From the entries that follow, copy each line in which "rooftop" appears.
---------- MATERIAL FOR THIS EXERCISE
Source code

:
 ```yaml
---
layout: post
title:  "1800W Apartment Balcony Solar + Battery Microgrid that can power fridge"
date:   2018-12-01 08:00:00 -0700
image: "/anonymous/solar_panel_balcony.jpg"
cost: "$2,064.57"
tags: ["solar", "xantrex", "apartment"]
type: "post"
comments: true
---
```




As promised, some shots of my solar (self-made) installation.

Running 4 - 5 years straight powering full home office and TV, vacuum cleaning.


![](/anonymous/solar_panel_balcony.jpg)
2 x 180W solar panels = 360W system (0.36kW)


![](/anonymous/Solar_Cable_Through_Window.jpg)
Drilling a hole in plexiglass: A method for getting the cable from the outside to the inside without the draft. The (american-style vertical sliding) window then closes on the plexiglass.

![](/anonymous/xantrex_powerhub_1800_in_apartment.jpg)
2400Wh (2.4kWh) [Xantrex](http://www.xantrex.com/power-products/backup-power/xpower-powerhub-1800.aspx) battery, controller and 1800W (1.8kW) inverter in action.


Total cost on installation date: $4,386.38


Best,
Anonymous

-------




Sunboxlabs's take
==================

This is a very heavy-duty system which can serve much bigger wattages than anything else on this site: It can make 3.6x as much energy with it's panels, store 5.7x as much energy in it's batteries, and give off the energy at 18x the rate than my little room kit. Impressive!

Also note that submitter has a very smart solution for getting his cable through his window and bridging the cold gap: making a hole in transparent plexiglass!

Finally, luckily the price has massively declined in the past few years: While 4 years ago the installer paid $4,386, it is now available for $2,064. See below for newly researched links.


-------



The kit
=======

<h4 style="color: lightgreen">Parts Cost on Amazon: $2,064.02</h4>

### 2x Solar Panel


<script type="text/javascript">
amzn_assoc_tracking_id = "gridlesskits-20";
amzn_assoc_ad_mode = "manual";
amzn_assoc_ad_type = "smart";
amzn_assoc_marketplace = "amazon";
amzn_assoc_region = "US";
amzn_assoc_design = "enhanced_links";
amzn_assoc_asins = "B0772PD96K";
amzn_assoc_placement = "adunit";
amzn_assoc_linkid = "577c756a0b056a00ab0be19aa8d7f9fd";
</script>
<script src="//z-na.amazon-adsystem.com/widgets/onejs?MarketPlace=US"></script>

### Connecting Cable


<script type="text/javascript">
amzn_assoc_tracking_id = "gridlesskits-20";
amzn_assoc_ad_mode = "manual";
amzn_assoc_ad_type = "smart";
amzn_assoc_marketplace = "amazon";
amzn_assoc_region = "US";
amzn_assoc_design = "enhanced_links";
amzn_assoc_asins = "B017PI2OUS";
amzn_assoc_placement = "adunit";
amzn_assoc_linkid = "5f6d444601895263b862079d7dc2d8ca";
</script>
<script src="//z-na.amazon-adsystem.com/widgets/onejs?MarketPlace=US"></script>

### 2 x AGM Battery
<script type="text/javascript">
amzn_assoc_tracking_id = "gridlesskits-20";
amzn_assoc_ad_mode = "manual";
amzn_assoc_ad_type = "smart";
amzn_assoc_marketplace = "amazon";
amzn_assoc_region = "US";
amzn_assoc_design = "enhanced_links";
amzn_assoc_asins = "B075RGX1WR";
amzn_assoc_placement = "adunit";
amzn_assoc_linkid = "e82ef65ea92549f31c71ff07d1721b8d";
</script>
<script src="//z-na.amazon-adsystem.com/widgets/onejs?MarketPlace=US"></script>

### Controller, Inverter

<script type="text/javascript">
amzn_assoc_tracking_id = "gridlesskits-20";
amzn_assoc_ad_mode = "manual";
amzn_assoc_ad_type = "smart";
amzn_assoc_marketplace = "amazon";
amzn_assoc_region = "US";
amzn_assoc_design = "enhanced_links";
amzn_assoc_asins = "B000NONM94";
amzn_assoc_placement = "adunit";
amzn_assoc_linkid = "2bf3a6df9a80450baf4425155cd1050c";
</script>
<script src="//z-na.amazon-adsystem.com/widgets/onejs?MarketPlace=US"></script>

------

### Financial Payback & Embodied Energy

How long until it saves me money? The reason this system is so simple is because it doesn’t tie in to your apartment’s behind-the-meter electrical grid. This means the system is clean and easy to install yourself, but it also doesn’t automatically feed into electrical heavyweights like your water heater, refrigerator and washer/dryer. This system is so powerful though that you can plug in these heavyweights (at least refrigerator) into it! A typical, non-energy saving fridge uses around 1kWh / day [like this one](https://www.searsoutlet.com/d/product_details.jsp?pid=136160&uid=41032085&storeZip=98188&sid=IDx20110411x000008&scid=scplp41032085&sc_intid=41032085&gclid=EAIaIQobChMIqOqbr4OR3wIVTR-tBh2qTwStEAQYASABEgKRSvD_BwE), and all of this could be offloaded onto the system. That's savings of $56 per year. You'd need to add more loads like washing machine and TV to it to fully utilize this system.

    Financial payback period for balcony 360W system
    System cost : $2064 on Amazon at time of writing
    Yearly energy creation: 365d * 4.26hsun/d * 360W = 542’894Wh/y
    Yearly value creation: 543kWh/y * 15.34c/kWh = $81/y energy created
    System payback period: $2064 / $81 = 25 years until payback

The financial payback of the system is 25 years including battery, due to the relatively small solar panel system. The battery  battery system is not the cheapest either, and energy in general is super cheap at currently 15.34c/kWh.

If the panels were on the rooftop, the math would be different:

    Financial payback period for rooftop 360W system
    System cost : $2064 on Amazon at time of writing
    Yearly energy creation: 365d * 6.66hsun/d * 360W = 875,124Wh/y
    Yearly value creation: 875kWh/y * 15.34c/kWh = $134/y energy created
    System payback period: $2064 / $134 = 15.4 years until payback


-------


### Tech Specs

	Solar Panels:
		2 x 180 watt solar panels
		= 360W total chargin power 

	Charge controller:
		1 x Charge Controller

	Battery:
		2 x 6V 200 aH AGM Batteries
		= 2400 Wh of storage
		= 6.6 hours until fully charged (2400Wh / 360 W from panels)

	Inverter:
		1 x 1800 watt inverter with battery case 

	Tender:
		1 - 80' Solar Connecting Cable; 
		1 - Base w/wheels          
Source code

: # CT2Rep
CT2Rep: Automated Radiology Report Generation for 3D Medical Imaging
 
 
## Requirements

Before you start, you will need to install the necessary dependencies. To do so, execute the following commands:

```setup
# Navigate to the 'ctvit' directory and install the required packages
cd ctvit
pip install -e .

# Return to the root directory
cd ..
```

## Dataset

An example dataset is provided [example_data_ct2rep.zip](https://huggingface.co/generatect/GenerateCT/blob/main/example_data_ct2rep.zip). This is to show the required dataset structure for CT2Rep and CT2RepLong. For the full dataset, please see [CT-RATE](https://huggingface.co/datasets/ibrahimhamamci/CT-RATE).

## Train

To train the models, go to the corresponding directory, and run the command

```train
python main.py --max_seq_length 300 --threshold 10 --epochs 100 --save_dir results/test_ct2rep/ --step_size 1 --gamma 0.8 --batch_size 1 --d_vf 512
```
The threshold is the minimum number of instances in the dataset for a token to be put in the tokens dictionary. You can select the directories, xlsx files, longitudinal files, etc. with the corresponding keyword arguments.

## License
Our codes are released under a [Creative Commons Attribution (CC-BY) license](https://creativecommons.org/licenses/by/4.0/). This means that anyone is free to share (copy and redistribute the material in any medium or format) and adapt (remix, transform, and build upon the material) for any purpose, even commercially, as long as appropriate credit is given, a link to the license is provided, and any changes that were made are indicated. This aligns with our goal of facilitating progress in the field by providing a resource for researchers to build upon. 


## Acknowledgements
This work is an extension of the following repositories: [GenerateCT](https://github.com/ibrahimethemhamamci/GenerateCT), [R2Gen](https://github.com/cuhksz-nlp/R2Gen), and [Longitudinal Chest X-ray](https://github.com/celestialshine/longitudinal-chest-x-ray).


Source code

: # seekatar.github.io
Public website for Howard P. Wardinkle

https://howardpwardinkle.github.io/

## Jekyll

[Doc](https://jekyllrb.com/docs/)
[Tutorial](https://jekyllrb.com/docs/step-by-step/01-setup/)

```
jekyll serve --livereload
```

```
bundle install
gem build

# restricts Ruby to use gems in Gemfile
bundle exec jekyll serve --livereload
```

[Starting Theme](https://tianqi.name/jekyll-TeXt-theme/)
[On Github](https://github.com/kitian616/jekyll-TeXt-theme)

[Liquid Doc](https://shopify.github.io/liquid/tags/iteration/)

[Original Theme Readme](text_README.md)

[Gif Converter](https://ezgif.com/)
--------------------
### THE COMPLETED TASK
If the panels were on the rooftop, the math would be different:
    Financial payback period for rooftop 360W system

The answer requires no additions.